WHAT IS NEEDED: Bring together every line in the data that includes "qual".
--- START ---
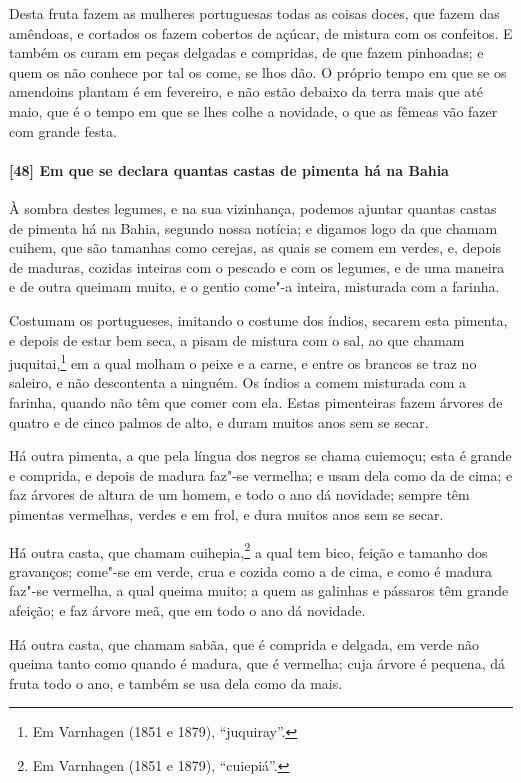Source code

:Desta fruta fazem as mulheres portuguesas todas as coisas doces, que fazem das amêndoas, e
cortados os fazem cobertos de açúcar, de mistura com os confeitos. E também os curam em
peças delgadas e compridas, de que fazem pinhoadas; e quem os não conhece por tal os come,
se lhos dão. O próprio tempo em que se os amendoins plantam é em fevereiro, e não estão
debaixo da terra mais que até maio, que é o tempo em que se lhes colhe a novidade, o que
as fêmeas vão fazer com grande festa.

\paragraph{[48] Em que se declara quantas castas de pimenta há na Bahia}\quad
À sombra destes legumes, e na sua vizinhança, podemos ajuntar quantas castas de pimenta há
na Bahia, segundo nossa notícia; e digamos logo da que chamam cuihem, que são tamanhas
como cerejas, as quais se comem em verdes, e, depois de maduras, cozidas inteiras com o
pescado e com os legumes, e de uma maneira e de outra queimam muito, e o gentio come"-a
inteira, misturada com a farinha.

Costumam os portugueses, imitando o costume dos índios, secarem esta pimenta, e depois de
estar bem seca, a pisam de mistura com o sal, ao que chamam juquitai,\footnote{ Em
Varnhagen (1851 e 1879), ``juquiray''.} em a qual molham o peixe e a carne, e entre os
brancos se traz no saleiro, e não descontenta a ninguém. Os índios a comem misturada com a
farinha, quando não têm que comer com ela. Estas pimenteiras fazem árvores de quatro e de
cinco palmos de alto, e duram muitos anos sem se secar.

Há outra pimenta, a que pela língua dos negros se chama cuiemoçu; esta é grande e
comprida, e depois de madura faz"-se vermelha; e usam dela como da de cima; e faz árvores
de altura de um homem, e todo o ano dá novidade; sempre têm pimentas vermelhas, verdes e
em frol, e dura muitos anos sem se secar.

Há outra casta, que chamam cuihepia,\footnote{ Em Varnhagen (1851 e 1879), ``cuiepiá''.} a
qual tem bico, feição e tamanho dos gravanços; come"-se em verde, crua e cozida como a de
cima, e como é madura faz"-se vermelha, a qual queima muito; a quem as galinhas e pássaros
têm grande afeição; e faz árvore meã, que em todo o ano dá novidade.

Há outra casta, que chamam sabãa, que é comprida e delgada, em verde não queima tanto como
quando é madura, que é vermelha; cuja árvore é pequena, dá fruta todo o ano, e também se
usa dela como da mais.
--- END ---
RESPONSE TO THIS EXERCISE:
Varnhagen (1851 e 1879), ``juquiray''.} em a qual molham o peixe e a carne, e entre os
qual tem bico, feição e tamanho dos gravanços; come"-se em verde, crua e cozida como a de
cima, e como é madura faz"-se vermelha, a qual queima muito; a quem as galinhas e pássaros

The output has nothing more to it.